From: Tejun Heo <tj@kernel.org>
To: torvalds@linux-foundation.org, mingo@redhat.com,
peterz@infradead.org, juri.lelli@redhat.com,
vincent.guittot@linaro.org, dietmar.eggemann@arm.com,
rostedt@goodmis.org, bsegall@google.com, mgorman@suse.de,
bristot@redhat.com, vschneid@redhat.com, ast@kernel.org,
daniel@iogearbox.net, andrii@kernel.org, martin.lau@kernel.org,
joshdon@google.com, brho@google.com, pjt@google.com,
derkling@google.com, haoluo@google.com, dvernet@meta.com,
dschatzberg@meta.com, dskarlat@cs.cmu.edu, riel@surriel.com
Cc: linux-kernel@vger.kernel.org, bpf@vger.kernel.org,
kernel-team@meta.com, Tejun Heo <tj@kernel.org>
Subject: [PATCH 02/32] sched: Encapsulate task attribute change sequence into a helper macro
Date: Fri, 17 Mar 2023 11:33:03 -1000 [thread overview]

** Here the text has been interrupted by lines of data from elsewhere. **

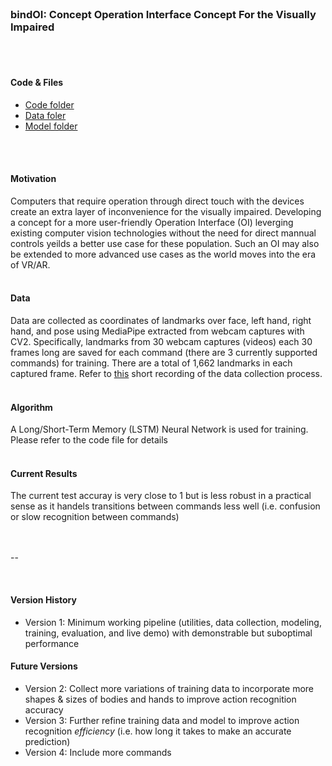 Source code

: </br>

### bindOI: Concept Operation Interface Concept For the Visually Impaired
</br>
</br>

#### Code & Files
- [Code folder](https://drive.google.com/drive/folders/1yUbV3VjX3Jasnvd_OFGMxiV0u8tXPYp6?usp=sharing)
- [Data foler](https://drive.google.com/drive/folders/1dTroHtgS9cep5CFhvXOFp-z-8uQaxCka?usp=sharing)
- [Model folder](https://drive.google.com/drive/folders/1iO76YteRA0e2U6wuBDHDtrucM66aWJhu?usp=sharing)
</br>
</br>

#### Motivation
Computers that require operation through direct touch with the devices create an extra layer of inconvenience for the visually impaired. Developing a concept for a more user-friendly Operation Interface (OI) leverging existing computer vision technologies without the need for direct mannual controls yeilds a better use case for these population. Such an OI may also be extended to more advanced use cases as the world moves into the era of VR/AR. 
</br>
</br>

#### Data
Data are collected as coordinates of landmarks over face, left hand, right hand, and pose using MediaPipe extracted from webcam captures with CV2. Specifically, landmarks from 30 webcam captures (videos) each 30 frames long are saved for each command (there are 3 currently supported commands) for training. There are a total of 1,662 landmarks in each captured frame. Refer to [this]() short recording of the data collection process.
</br>
</br>

#### Algorithm
A Long/Short-Term Memory (LSTM) Neural Network is used for training. Please refer to the code file for details
</br>
</br>

#### Current Results
The current test accuray is very close to 1 but is less robust in a practical sense as it handels transitions between commands less well (i.e. confusion or slow recognition between commands)
</br>
</br>
</br>

--

</br>

#### Version History
- Version 1: Minimum working pipeline (utilities, data collection, modeling, training, evaluation, and live demo) with demonstrable but suboptimal performance

#### Future Versions
- Version 2: Collect more variations of training data to incorporate more shapes & sizes of bodies and hands to improve action recognition accuracy
- Version 3: Further refine training data and model to improve action recognition _efficiency_ (i.e. how long it takes to make an accurate prediction)
- Version 4: Include more commands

Message-ID: <20230317213333.2174969-3-tj@kernel.org> (raw)
In-Reply-To: <20230317213333.2174969-1-tj@kernel.org>
A task needs to be dequeued and put before an attribute change and then
restored afterwards. This is currently open-coded in multiple places. This
patch encapsulates the preparation and restoration sequences into
SCHED_CHANGE_BLOCK which allows the actual attribute changes to be put
inside its nested block. While the conversions are generally
straightforward, there are some subtleties:
* If a variable is specified for the flags argument, it can be modified from
inside the block body to allow using a different flags value for
re-enqueueing. This is used by rt_mutex_setprio() and
__sched_setscheduler().
* __sched_setscheduler() used to only set ENQUEUE_HEAD if the task is
queued. After the conversion, it sets the flag whether the task is queued
or not. This doesn't cause any behavioral differences and is simpler than
accessing the internal state of the helper.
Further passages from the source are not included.